Since I am blogging about different topics, I've decided to label my posts that apply to Overeater's Anonymous with OA in the title.)
Soon after I decided to abstain from desserts, I found myself getting very in touch with step one of OA -
"We admitted we were powerless over food, that our live had become unmanageable."
I was assailed by doubts (I can't do this), opportunities (just this one time, just a little bit), cravings (I had visions of chocolate-chip cookies dipped in Frosties), and emotions (all the frustrations and anger that I covered up with food came to the surface.)
The first month was tough. I don't think I could have done it without all the supportive people who were in my life. Family, friends, my sponsor, and even a website group I joined circled around me with encouragement and love.
When I first read step 1 I was hesitant to embrace the idea that I was powerless, but as I looked at my history with food, I saw that I had never been able to control my eating for any length of time. I had searched for answers, tried diets, blamed others, and failed over and over. I don't know if this is a disease or a genetic disposition or simply a choice, but I do know that my relationship with food was not normal or healthy and I had no control over it.

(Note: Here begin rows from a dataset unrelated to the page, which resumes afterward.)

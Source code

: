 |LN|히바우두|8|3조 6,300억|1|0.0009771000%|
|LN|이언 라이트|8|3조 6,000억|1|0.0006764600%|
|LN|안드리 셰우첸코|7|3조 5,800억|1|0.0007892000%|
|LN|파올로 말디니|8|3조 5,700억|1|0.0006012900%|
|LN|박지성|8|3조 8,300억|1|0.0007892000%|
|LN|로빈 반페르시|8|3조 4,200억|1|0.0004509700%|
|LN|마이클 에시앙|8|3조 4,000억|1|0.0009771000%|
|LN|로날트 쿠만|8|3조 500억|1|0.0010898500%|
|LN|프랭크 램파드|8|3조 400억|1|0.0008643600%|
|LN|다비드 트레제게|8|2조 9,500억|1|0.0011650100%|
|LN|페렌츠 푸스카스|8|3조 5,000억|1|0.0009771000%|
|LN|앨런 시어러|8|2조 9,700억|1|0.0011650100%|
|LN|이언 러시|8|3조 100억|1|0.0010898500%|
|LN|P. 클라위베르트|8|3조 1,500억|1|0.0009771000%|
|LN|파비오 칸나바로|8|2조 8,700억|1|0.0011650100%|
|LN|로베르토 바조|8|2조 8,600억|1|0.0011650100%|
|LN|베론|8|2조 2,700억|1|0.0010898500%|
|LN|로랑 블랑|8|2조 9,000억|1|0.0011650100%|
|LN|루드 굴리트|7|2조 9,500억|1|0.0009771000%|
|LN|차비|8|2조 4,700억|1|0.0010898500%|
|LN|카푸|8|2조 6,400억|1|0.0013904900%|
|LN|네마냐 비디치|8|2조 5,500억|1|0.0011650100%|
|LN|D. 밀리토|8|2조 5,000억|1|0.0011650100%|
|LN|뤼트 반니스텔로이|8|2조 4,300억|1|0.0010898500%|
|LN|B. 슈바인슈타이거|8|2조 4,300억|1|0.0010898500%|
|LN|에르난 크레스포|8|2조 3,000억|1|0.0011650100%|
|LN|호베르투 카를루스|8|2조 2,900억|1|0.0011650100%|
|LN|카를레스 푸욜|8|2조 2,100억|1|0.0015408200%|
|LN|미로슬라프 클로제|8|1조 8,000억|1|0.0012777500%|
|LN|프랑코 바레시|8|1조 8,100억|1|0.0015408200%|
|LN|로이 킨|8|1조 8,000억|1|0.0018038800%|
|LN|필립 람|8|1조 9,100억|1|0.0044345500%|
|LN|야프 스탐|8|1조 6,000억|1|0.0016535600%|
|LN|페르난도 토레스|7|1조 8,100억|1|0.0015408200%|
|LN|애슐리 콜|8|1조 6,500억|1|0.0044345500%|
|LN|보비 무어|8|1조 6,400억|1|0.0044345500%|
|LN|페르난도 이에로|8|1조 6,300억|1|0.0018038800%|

I also stumbled on the word "unmanageable". I had just came out of a period of dark years of depression where it was difficult to get out of bed and move through each day. That to me was unmanageable. I was finally finding joy in my life and moving forward. However, the food was a roadblock. It kept me from facing my deeper issues and from embracing my life more fully.
In step one I admitted my weakness but also my willingness to move forward.